Она снова начала плакать.
Он закрыл глаза и заговорил мечтательно, убаюкивающе, нараспев произнося слова:
– Я так замечательно всё спланировал. Этим летом я приехал бы в Нью-Йорк, и ты представила бы меня ему. Я сумел бы ему понравиться. Ты рассказала бы мне, чем он интересуется, что любит, что не любит. – Он остановился на секунду, потом продолжил. – И после окончания университета мы бы поженились. Или даже этим летом. В сентябре мы бы вернулись сюда, чтоб закончить наши последние два курса. У нас была б небольшая квартирка, совсем рядом с кампусом…
Она подняла голову.
– К чему всё это? – взмолилась она. – Зачем ты всё это мне говоришь?
– Я хочу, чтоб ты поняла, как прекрасно, как замечательно всё могло бы быть.
– Я понимаю. Думаешь, я не понимаю? – рыдания сдавили ей горло. – Но я беременна. У меня двухмесячная беременность. – Тишина была такой, будто весь мир вокруг внезапно замолчал. – Ты что, хочешь отделаться от меня? Улизнуть? Так?!
– Нет, о боже, Дорри, нет! – Он схватил её за плечи и привлёк к себе, так что их лица оказались прямо напротив друг друга. – Нет!
– Тогда что ты делаешь со мной? Мы должны пожениться немедленно! Выбора у нас нет!
– У нас есть выбор, Дорри, – возразил он.
Он почувствовал, как напряглось её тело.
Издав ужасающий едва слышный стон: «Нет!», она принялась исступлённо мотать головой из стороны в сторону.

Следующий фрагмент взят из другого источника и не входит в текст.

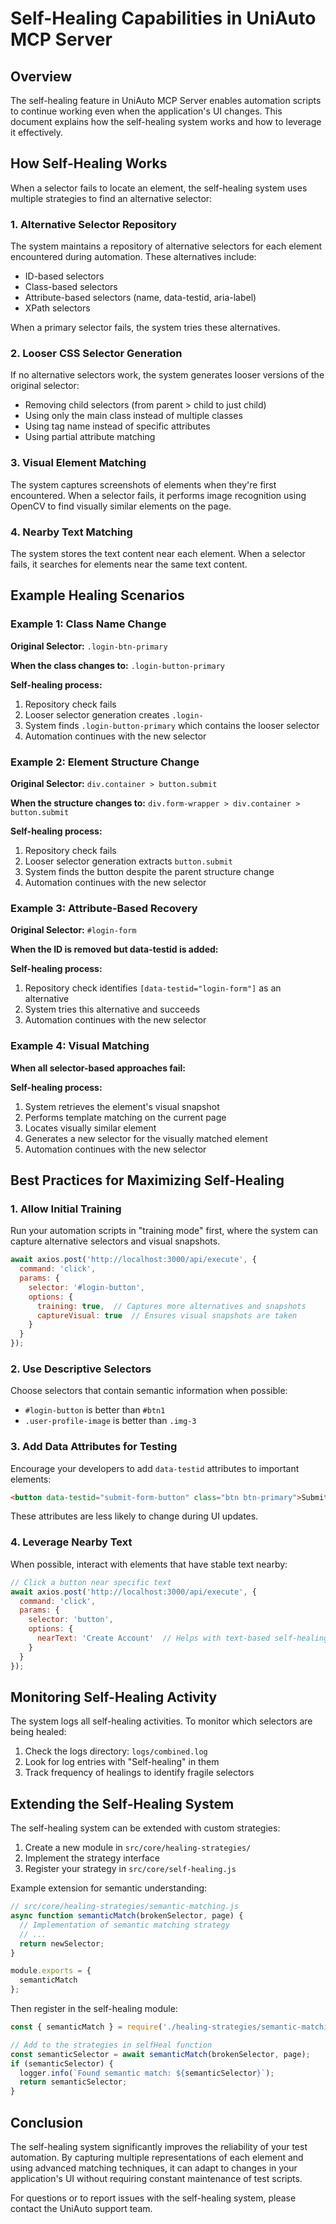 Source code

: # Self-Healing Capabilities in UniAuto MCP Server

## Overview

The self-healing feature in UniAuto MCP Server enables automation scripts to continue working even when the application's UI changes. This document explains how the self-healing system works and how to leverage it effectively.

## How Self-Healing Works

When a selector fails to locate an element, the self-healing system uses multiple strategies to find an alternative selector:

### 1. Alternative Selector Repository

The system maintains a repository of alternative selectors for each element encountered during automation. These alternatives include:

- ID-based selectors
- Class-based selectors
- Attribute-based selectors (name, data-testid, aria-label)
- XPath selectors

When a primary selector fails, the system tries these alternatives.

### 2. Looser CSS Selector Generation

If no alternative selectors work, the system generates looser versions of the original selector:

- Removing child selectors (from parent > child to just child)
- Using only the main class instead of multiple classes
- Using tag name instead of specific attributes
- Using partial attribute matching

### 3. Visual Element Matching

The system captures screenshots of elements when they're first encountered. When a selector fails, it performs image recognition using OpenCV to find visually similar elements on the page.

### 4. Nearby Text Matching

The system stores the text content near each element. When a selector fails, it searches for elements near the same text content.

## Example Healing Scenarios

### Example 1: Class Name Change

**Original Selector:** `.login-btn-primary`

**When the class changes to:** `.login-button-primary`

**Self-healing process:**
1. Repository check fails
2. Looser selector generation creates `.login-`
3. System finds `.login-button-primary` which contains the looser selector
4. Automation continues with the new selector

### Example 2: Element Structure Change

**Original Selector:** `div.container > button.submit`

**When the structure changes to:** `div.form-wrapper > div.container > button.submit`

**Self-healing process:**
1. Repository check fails
2. Looser selector generation extracts `button.submit`
3. System finds the button despite the parent structure change
4. Automation continues with the new selector

### Example 3: Attribute-Based Recovery

**Original Selector:** `#login-form`

**When the ID is removed but data-testid is added:**

**Self-healing process:**
1. Repository check identifies `[data-testid="login-form"]` as an alternative
2. System tries this alternative and succeeds
3. Automation continues with the new selector

### Example 4: Visual Matching

**When all selector-based approaches fail:**

**Self-healing process:**
1. System retrieves the element's visual snapshot
2. Performs template matching on the current page
3. Locates visually similar element
4. Generates a new selector for the visually matched element
5. Automation continues with the new selector

## Best Practices for Maximizing Self-Healing

### 1. Allow Initial Training

Run your automation scripts in "training mode" first, where the system can capture alternative selectors and visual snapshots.

```javascript
await axios.post('http://localhost:3000/api/execute', {
  command: 'click',
  params: { 
    selector: '#login-button',
    options: { 
      training: true,  // Captures more alternatives and snapshots
      captureVisual: true  // Ensures visual snapshots are taken
    } 
  }
});
```

### 2. Use Descriptive Selectors

Choose selectors that contain semantic information when possible:

- `#login-button` is better than `#btn1`
- `.user-profile-image` is better than `.img-3`

### 3. Add Data Attributes for Testing

Encourage your developers to add `data-testid` attributes to important elements:

```html
<button data-testid="submit-form-button" class="btn btn-primary">Submit</button>
```

These attributes are less likely to change during UI updates.

### 4. Leverage Nearby Text

When possible, interact with elements that have stable text nearby:

```javascript
// Click a button near specific text
await axios.post('http://localhost:3000/api/execute', {
  command: 'click',
  params: { 
    selector: 'button',
    options: { 
      nearText: 'Create Account'  // Helps with text-based self-healing
    } 
  }
});
```

## Monitoring Self-Healing Activity

The system logs all self-healing activities. To monitor which selectors are being healed:

1. Check the logs directory: `logs/combined.log`
2. Look for log entries with "Self-healing" in them
3. Track frequency of healings to identify fragile selectors

## Extending the Self-Healing System

The self-healing system can be extended with custom strategies:

1. Create a new module in `src/core/healing-strategies/`
2. Implement the strategy interface
3. Register your strategy in `src/core/self-healing.js`

Example extension for semantic understanding:

```javascript
// src/core/healing-strategies/semantic-matching.js
async function semanticMatch(brokenSelector, page) {
  // Implementation of semantic matching strategy
  // ...
  return newSelector;
}

module.exports = {
  semanticMatch
};
```

Then register in the self-healing module:

```javascript
const { semanticMatch } = require('./healing-strategies/semantic-matching');

// Add to the strategies in selfHeal function
const semanticSelector = await semanticMatch(brokenSelector, page);
if (semanticSelector) {
  logger.info(`Found semantic match: ${semanticSelector}`);
  return semanticSelector;
}
```

## Conclusion

The self-healing system significantly improves the reliability of your test automation. By capturing multiple representations of each element and using advanced matching techniques, it can adapt to changes in your application's UI without requiring constant maintenance of test scripts.

For questions or to report issues with the self-healing system, please contact the UniAuto support team. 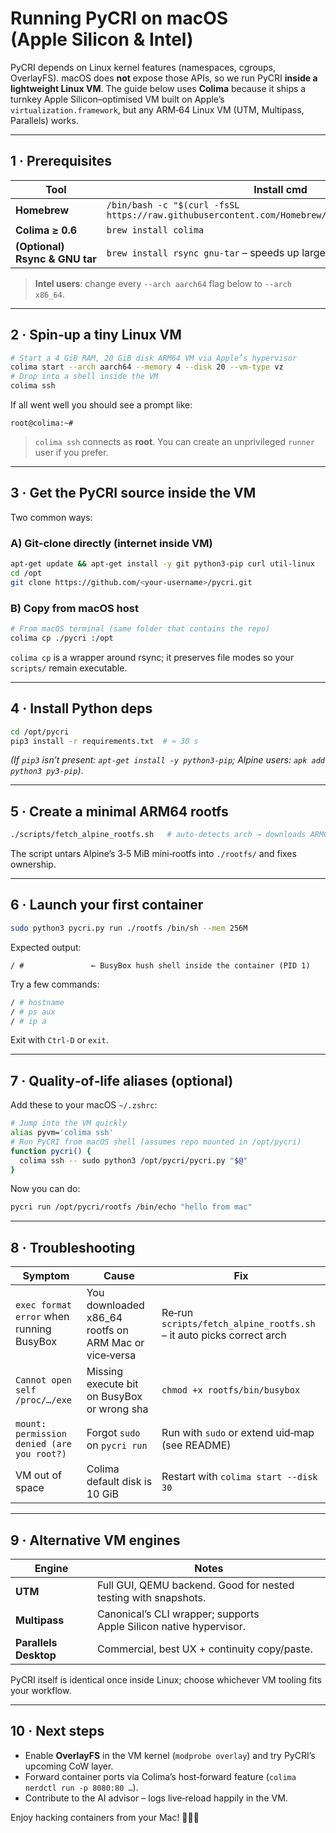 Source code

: # Running **PyCRI** on macOS (Apple Silicon & Intel)

PyCRI depends on Linux kernel features (namespaces, cgroups, OverlayFS). macOS does **not** expose those APIs, so we run PyCRI **inside a lightweight Linux VM**.
The guide below uses **Colima** because it ships a turnkey Apple Silicon–optimised VM built on Apple’s `virtualization.framework`, but any ARM‑64 Linux VM (UTM, Multipass, Parallels) works.

---

## 1 · Prerequisites

| Tool                           | Install cmd                                                                                       |
| ------------------------------ | ------------------------------------------------------------------------------------------------- |
| **Homebrew**                   | `/bin/bash -c "$(curl -fsSL https://raw.githubusercontent.com/Homebrew/install/HEAD/install.sh)"` |
| **Colima ≥ 0.6**               | `brew install colima`                                                                             |
| **(Optional) Rsync & GNU tar** | `brew install rsync gnu-tar` – speeds up large rootfs copies                                      |

> **Intel users**: change every `--arch aarch64` flag below to `--arch x86_64`.

---

## 2 · Spin‑up a tiny Linux VM

```bash
# Start a 4 GiB RAM, 20 GiB disk ARM64 VM via Apple’s hypervisor
colima start --arch aarch64 --memory 4 --disk 20 --vm-type vz
# Drop into a shell inside the VM
colima ssh
```

If all went well you should see a prompt like:

```text
root@colima:~#
```

> `colima ssh` connects as **root**. You can create an unprivileged `runner` user if you prefer.

---

## 3 · Get the PyCRI source inside the VM

Two common ways:

### A) Git‑clone directly (internet inside VM)

```bash
apt-get update && apt-get install -y git python3-pip curl util-linux
cd /opt
git clone https://github.com/<your‑username>/pycri.git
```

### B) Copy from macOS host

```bash
# From macOS terminal (same folder that contains the repo)
colima cp ./pycri :/opt
```

`colima cp` is a wrapper around rsync; it preserves file modes so your `scripts/` remain executable.

---

## 4 · Install Python deps

```bash
cd /opt/pycri
pip3 install -r requirements.txt  # ≈ 30 s
```

_(If `pip3` isn’t present: `apt-get install -y python3-pip`; Alpine users: `apk add python3 py3-pip`)_.

---

## 5 · Create a minimal ARM64 rootfs

```bash
./scripts/fetch_alpine_rootfs.sh   # auto‑detects arch → downloads ARM64
```

The script untars Alpine’s 3‑5 MiB mini‑rootfs into `./rootfs/` and fixes ownership.

---

## 6 · Launch your first container

```bash
sudo python3 pycri.py run ./rootfs /bin/sh --mem 256M
```

Expected output:

```text
/ #               ← BusyBox hush shell inside the container (PID 1)
```

Try a few commands:

```bash
/ # hostname
/ # ps aux
/ # ip a
```

Exit with `Ctrl‑D` or `exit`.

---

## 7 · Quality‑of‑life aliases (optional)

Add these to your macOS `~/.zshrc`:

```bash
# Jump into the VM quickly
alias pyvm='colima ssh'
# Run PyCRI from macOS shell (assumes repo mounted in /opt/pycri)
function pycri() {
  colima ssh -- sudo python3 /opt/pycri/pycri.py "$@"
}
```

Now you can do:

```bash
pycri run /opt/pycri/rootfs /bin/echo "hello from mac"
```

---

## 8 · Troubleshooting

| Symptom                                    | Cause                                                 | Fix                                                                  |
| ------------------------------------------ | ----------------------------------------------------- | -------------------------------------------------------------------- |
| `exec format error` when running BusyBox   | You downloaded x86_64 rootfs on ARM Mac or vice‑versa | Re‑run `scripts/fetch_alpine_rootfs.sh` – it auto picks correct arch |
| `Cannot open self /proc/…/exe`             | Missing execute bit on BusyBox or wrong sha           | `chmod +x rootfs/bin/busybox`                                        |
| `mount: permission denied (are you root?)` | Forgot `sudo` on `pycri run`                          | Run with `sudo` or extend uid‑map (see README)                       |
| VM out of space                            | Colima default disk is 10 GiB                         | Restart with `colima start --disk 30`                                |

---

## 9 · Alternative VM engines

| Engine                | Notes                                                              |
| --------------------- | ------------------------------------------------------------------ |
| **UTM**               | Full GUI, QEMU backend. Good for nested testing with snapshots.    |
| **Multipass**         | Canonical’s CLI wrapper; supports Apple Silicon native hypervisor. |
| **Parallels Desktop** | Commercial, best UX + continuity copy/paste.                       |

PyCRI itself is identical once inside Linux; choose whichever VM tooling fits your workflow.

---

## 10 · Next steps

- Enable **OverlayFS** in the VM kernel (`modprobe overlay`) and try PyCRI’s upcoming CoW layer.
- Forward container ports via Colima’s host‑forward feature (`colima nerdctl run -p 8080:80 …`).
- Contribute to the AI advisor – logs live‑reload happily in the VM.

Enjoy hacking containers from your Mac! 🍏🐧🤖
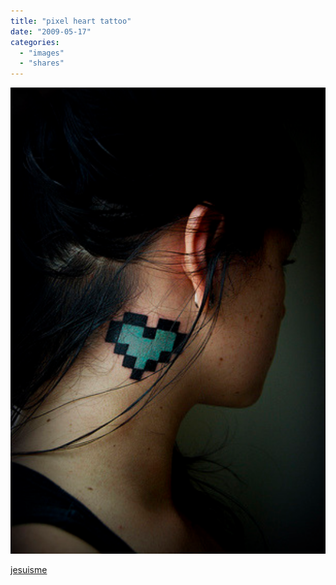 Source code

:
 ```yaml
---
title: "pixel heart tattoo"
date: "2009-05-17"
categories: 
  - "images"
  - "shares"
---
```


![](images/imagem-2.png)

[jesuisme](http://jesuisme.tumblr.com/post/107672319/pixel-heart-tattoo)
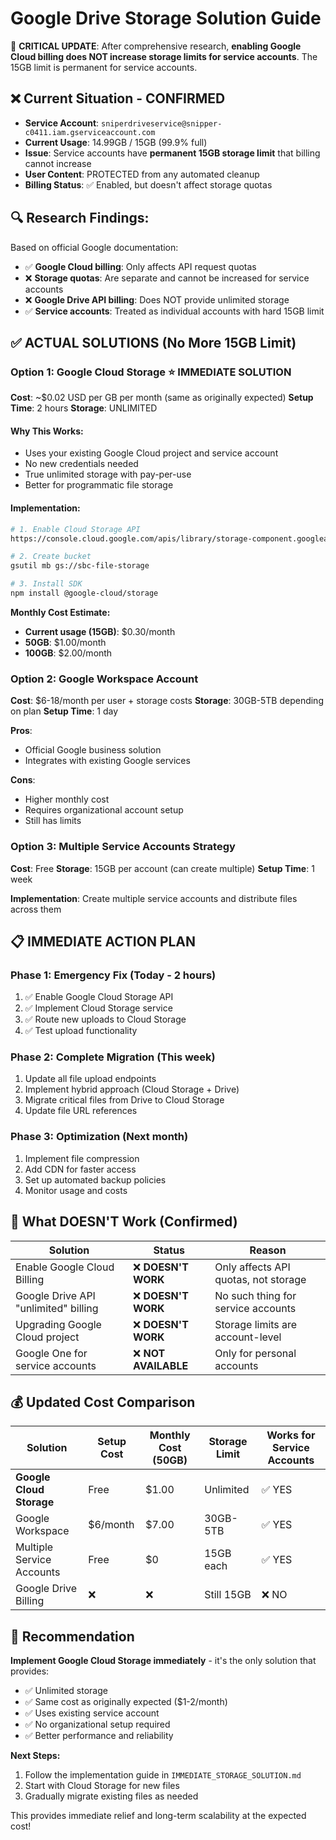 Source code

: # Google Drive Storage Solution Guide

🚨 **CRITICAL UPDATE**: After comprehensive research, **enabling Google Cloud billing does NOT increase storage limits for service accounts**. The 15GB limit is permanent for service accounts.

## ❌ Current Situation - CONFIRMED
- **Service Account**: `sniperdriveservice@snipper-c0411.iam.gserviceaccount.com`
- **Current Usage**: 14.99GB / 15GB (99.9% full)
- **Issue**: Service accounts have **permanent 15GB storage limit** that billing cannot increase
- **User Content**: PROTECTED from any automated cleanup
- **Billing Status**: ✅ Enabled, but doesn't affect storage quotas

## 🔍 **Research Findings:**

Based on official Google documentation:
- ✅ **Google Cloud billing**: Only affects API request quotas
- ❌ **Storage quotas**: Are separate and cannot be increased for service accounts
- ❌ **Google Drive API billing**: Does NOT provide unlimited storage
- ✅ **Service accounts**: Treated as individual accounts with hard 15GB limit

## ✅ **ACTUAL SOLUTIONS** (No More 15GB Limit)

### Option 1: Google Cloud Storage ⭐ **IMMEDIATE SOLUTION**

**Cost**: ~$0.02 USD per GB per month (same as originally expected)
**Setup Time**: 2 hours
**Storage**: UNLIMITED

#### Why This Works:
- Uses your existing Google Cloud project and service account
- No new credentials needed
- True unlimited storage with pay-per-use
- Better for programmatic file storage

#### Implementation:
```bash
# 1. Enable Cloud Storage API
https://console.cloud.google.com/apis/library/storage-component.googleapis.com?project=snipper-c0411

# 2. Create bucket
gsutil mb gs://sbc-file-storage

# 3. Install SDK
npm install @google-cloud/storage
```

**Monthly Cost Estimate:**
- **Current usage (15GB)**: $0.30/month  
- **50GB**: $1.00/month  
- **100GB**: $2.00/month

### Option 2: Google Workspace Account

**Cost**: $6-18/month per user + storage costs
**Storage**: 30GB-5TB depending on plan
**Setup Time**: 1 day

**Pros**: 
- Official Google business solution
- Integrates with existing Google services

**Cons**: 
- Higher monthly cost
- Requires organizational account setup
- Still has limits

### Option 3: Multiple Service Accounts Strategy

**Cost**: Free
**Storage**: 15GB per account (can create multiple)
**Setup Time**: 1 week

**Implementation**: Create multiple service accounts and distribute files across them

## 📋 **IMMEDIATE ACTION PLAN**

### Phase 1: Emergency Fix (Today - 2 hours)
1. ✅ Enable Google Cloud Storage API
2. ✅ Implement Cloud Storage service
3. ✅ Route new uploads to Cloud Storage
4. ✅ Test upload functionality

### Phase 2: Complete Migration (This week)
1. Update all file upload endpoints
2. Implement hybrid approach (Cloud Storage + Drive)
3. Migrate critical files from Drive to Cloud Storage
4. Update file URL references

### Phase 3: Optimization (Next month)
1. Implement file compression
2. Add CDN for faster access
3. Set up automated backup policies
4. Monitor usage and costs

## 🚫 **What DOESN'T Work (Confirmed)**

| Solution | Status | Reason |
|----------|--------|---------|
| Enable Google Cloud Billing | ❌ **DOESN'T WORK** | Only affects API quotas, not storage |
| Google Drive API "unlimited" billing | ❌ **DOESN'T WORK** | No such thing for service accounts |
| Upgrading Google Cloud project | ❌ **DOESN'T WORK** | Storage limits are account-level |
| Google One for service accounts | ❌ **NOT AVAILABLE** | Only for personal accounts |

## 💰 **Updated Cost Comparison**

| Solution | Setup Cost | Monthly Cost (50GB) | Storage Limit | Works for Service Accounts |
|----------|------------|-------------------|---------------|---------------------------|
| **Google Cloud Storage** | Free | $1.00 | Unlimited | ✅ YES |
| Google Workspace | $6/month | $7.00 | 30GB-5TB | ✅ YES |
| Multiple Service Accounts | Free | $0 | 15GB each | ✅ YES |
| Google Drive Billing | ❌ | ❌ | Still 15GB | ❌ NO |

## 🎯 **Recommendation**

**Implement Google Cloud Storage immediately** - it's the only solution that provides:
- ✅ Unlimited storage
- ✅ Same cost as originally expected ($1-2/month)
- ✅ Uses existing service account
- ✅ No organizational setup required
- ✅ Better performance and reliability

**Next Steps:**
1. Follow the implementation guide in `IMMEDIATE_STORAGE_SOLUTION.md`
2. Start with Cloud Storage for new files
3. Gradually migrate existing files as needed

This provides immediate relief and long-term scalability at the expected cost!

– Послушай, Дорри! – воскликнул он, стискивая руками её плечи. – Никакой операции. Ничего такого. – Он схватил её за подбородок, вдавив пальцы ей в щёки, твердо удерживая её лицо перед собой. – Послушай! – Он дождался, когда дыхание её успокоилось. – В кампусе есть один парень, Херми Годсен. У его дядюшки аптека на углу Университетской и 34-й улицы. Херми продаёт кое-что. Он мог бы достать одни пилюли.
Он разжал пальцы. Она молча высвободилась.
– Ну что, Малышка? Мы должны попытаться! Это очень важно!
– Пилюли… – повторила она недоверчиво, как будто это было какое-то новое слово.
– Мы должны попытаться. Всё могло бы быть чудесно.
Безнадёжно она покачала головой.
– Я не знаю, Господи…
Он заключил её в объятия.
– Малышка, я люблю тебя. Я тебе худого не дам.
Она повалилась на него, головой задев его плечо.
– Я не знаю, не знаю…
– Это было бы так чудесно, – продолжал он, лаская её рукой. – Небольшая квартирка у нас с тобой. Не надо ждать, когда домовладелица свалит в кино…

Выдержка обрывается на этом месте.